The Potential Of Vegan-Organic Agriculture
A growing body of research has shown that animal food products – mainly meat, milk, and eggs – require a vast amount of land to cultivate crops for animals to eat. But this practice is inefficient, since only a fraction of the energy from those plants goes into the growth of animal meat, milk, and eggs. What’s more, much of the land used for growing feed crops could be used to grow plants directly for humans to eat. Estimates on how much more food could be produced without animal agriculture are hard to come by.
In their latest report, the Humane Party estimated the amount of meat, dairy, and eggs produced in the U.S. and the land used for those animal-based products. The report aimed to show how much food is lost in the U.S. by growing animal feed crops instead of crops for human consumption. They compared their results for animal products with their own analysis of vegan-organic production of eleven different vegetables.
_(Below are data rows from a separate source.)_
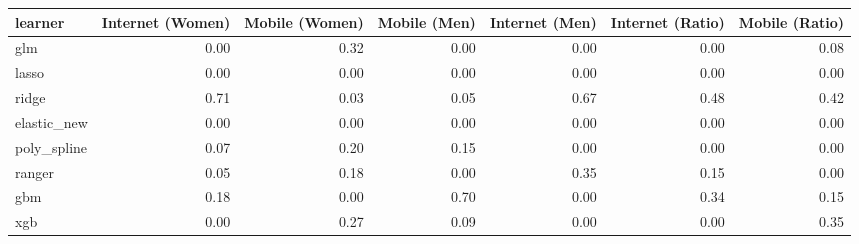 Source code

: \begin{table}[ht]
\centering
\begin{tabular}{lrrrrrr}
  \toprule
learner & Internet (Women) & Mobile (Women) & Mobile (Men) & Internet (Men) & Internet (Ratio) & Mobile (Ratio) \\ 
  \midrule
glm & 0.00 & 0.32 & 0.00 & 0.00 & 0.00 & 0.08 \\ 
  lasso & 0.00 & 0.00 & 0.00 & 0.00 & 0.00 & 0.00 \\ 
  ridge & 0.71 & 0.03 & 0.05 & 0.67 & 0.48 & 0.42 \\ 
  elastic\_new & 0.00 & 0.00 & 0.00 & 0.00 & 0.00 & 0.00 \\ 
  poly\_spline & 0.07 & 0.20 & 0.15 & 0.00 & 0.00 & 0.00 \\ 
  ranger & 0.05 & 0.18 & 0.00 & 0.35 & 0.15 & 0.00 \\ 
  gbm & 0.18 & 0.00 & 0.70 & 0.00 & 0.34 & 0.15 \\ 
  xgb & 0.00 & 0.27 & 0.09 & 0.00 & 0.00 & 0.35 \\ 
   \bottomrule
\end{tabular}
\end{table}
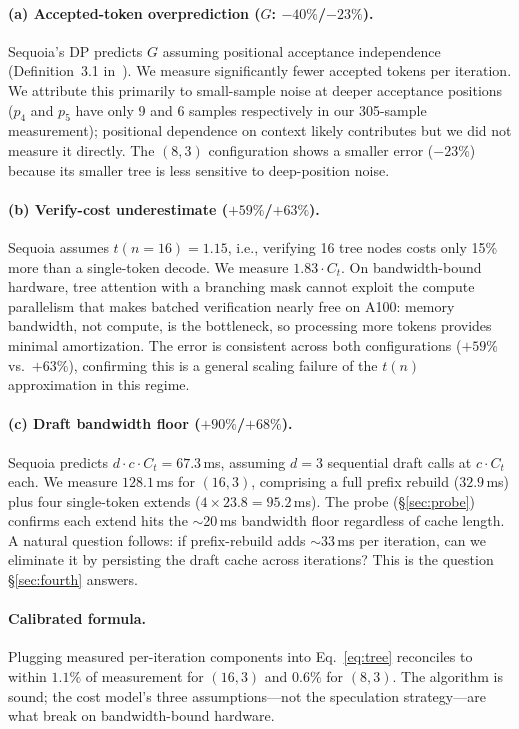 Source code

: \documentclass[letterpaper,twocolumn,10pt]{article}
\begin{document}
\paragraph{(a) Accepted-token overprediction ($G$: $-40\%$/$-23\%$).}
Sequoia's DP predicts $G$ assuming positional acceptance independence (Definition~3.1 in~\cite{chen2024sequoia}).
We measure significantly fewer accepted tokens per iteration.
We attribute this primarily to small-sample noise at deeper acceptance positions ($p_4$ and $p_5$ have only 9 and 6 samples respectively in our 305-sample measurement); positional dependence on context likely contributes but we did not measure it directly.
The $(8,3)$ configuration shows a smaller error ($-23\%$) because its smaller tree is less sensitive to deep-position noise.

\paragraph{(b) Verify-cost underestimate ($+59\%$/$+63\%$).}
Sequoia assumes $t(n{=}16) = 1.15$, i.e., verifying 16 tree nodes costs only 15\% more than a single-token decode.
We measure $1.83 \cdot C_t$.
On bandwidth-bound hardware, tree attention with a branching mask cannot exploit the compute parallelism that makes batched verification nearly free on A100: memory bandwidth, not compute, is the bottleneck, so processing more tokens provides minimal amortization.
The error is consistent across both configurations ($+59\%$ vs.\ $+63\%$), confirming this is a general scaling failure of the $t(n)$ approximation in this regime.

\paragraph{(c) Draft bandwidth floor ($+90\%$/$+68\%$).}
Sequoia predicts $d \cdot c \cdot C_t = 67.3$\,ms, assuming $d{=}3$ sequential draft calls at $c \cdot C_t$ each.
We measure $128.1$\,ms for $(16,3)$, comprising a full prefix rebuild ($32.9$\,ms) plus four single-token extends ($4 \times 23.8 = 95.2$\,ms).
The probe (\S\ref{sec:probe}) confirms each extend hits the $\sim$20\,ms bandwidth floor regardless of cache length.
A natural question follows: if prefix-rebuild adds $\sim$33\,ms per iteration, can we eliminate it by persisting the draft cache across iterations? This is the question \S\ref{sec:fourth} answers.

\paragraph{Calibrated formula.}
Plugging measured per-iteration components into Eq.~\ref{eq:tree} reconciles to within $1.1\%$ of measurement for $(16,3)$ and $0.6\%$ for $(8,3)$.
The algorithm is sound; the cost model's three assumptions---not the speculation strategy---are what break on bandwidth-bound hardware.
\end{document}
The key findings show stark differences in productivity: Vegan-organic agriculture can be 4,198% more productive than animal-based agriculture in the amount of food produced per acre. While the former can on average yield 32,331 lbs of vegetable food products per acre (this number is based on a single vegan-organic farm), the latter can on average yield 770.22 lbs of animal food products per acre.
The report is filled with statistics that reveal the vast extent of U.S. animal agriculture. In 2017, 9.6 billion cows, pigs, chicken, and turkeys were raised to produce meat, milk, and eggs. The author calculated the total space needed to grow feed and house those animals: 471.577 million acres (736,839 square miles), more than the size of Alaska. However, almost three-quarters of that are pasture land for cows raised for meat. Pigs, chicken, and turkeys are mostly given grain to eat, resulting in 77.68 billion lbs of meat and eggs. 241.63 billion lbs of grain – such as soy, corn, and wheat – are grown and fed to the animals, but could be eaten directly by humans. The author notes that this represents a net loss of 163.95 billion lbs of food. All of these numbers show that animal agriculture wastes large amount of resources and land.
However, the report has some limitations. The author compares only the weight of animal-based and plant-based food products. When making comparisons between different types of food, it would be more informative to compare them in calories, the energy humans and other animals derive when they eat food. Different food products can have a vastly different energy density, measured in calories per gram. However, even comparing different calorie counts would just give a general sense of the differences. In practice, a shift from animal-based to plant-based food needs to take specific nutritional values of these food products into account. For example, meat is a major (some would say excessive) protein source in the average U.S. diet, so protein-rich plants, like beans or peas, would likely be a prime substitute for meat, while wheat may not.
Also, the author arrives at the vast difference in productivity between animal-based and vegan-organic by comparing the average productivity of U.S. animal agriculture with the productivity of a single vegan-organic farm operating in Canada. It would be interesting to look at productivity differences between animal-based agriculture and plant-based agriculture on a larger scale with a focus on plant foods likely to replace meat, milk, and eggs.
But even with these limitations in mind, the Humane Party has once again offered a report which contains important information that can be used by animal advocates to argue against animal agriculture and to show the potential of vegan-organic agriculture.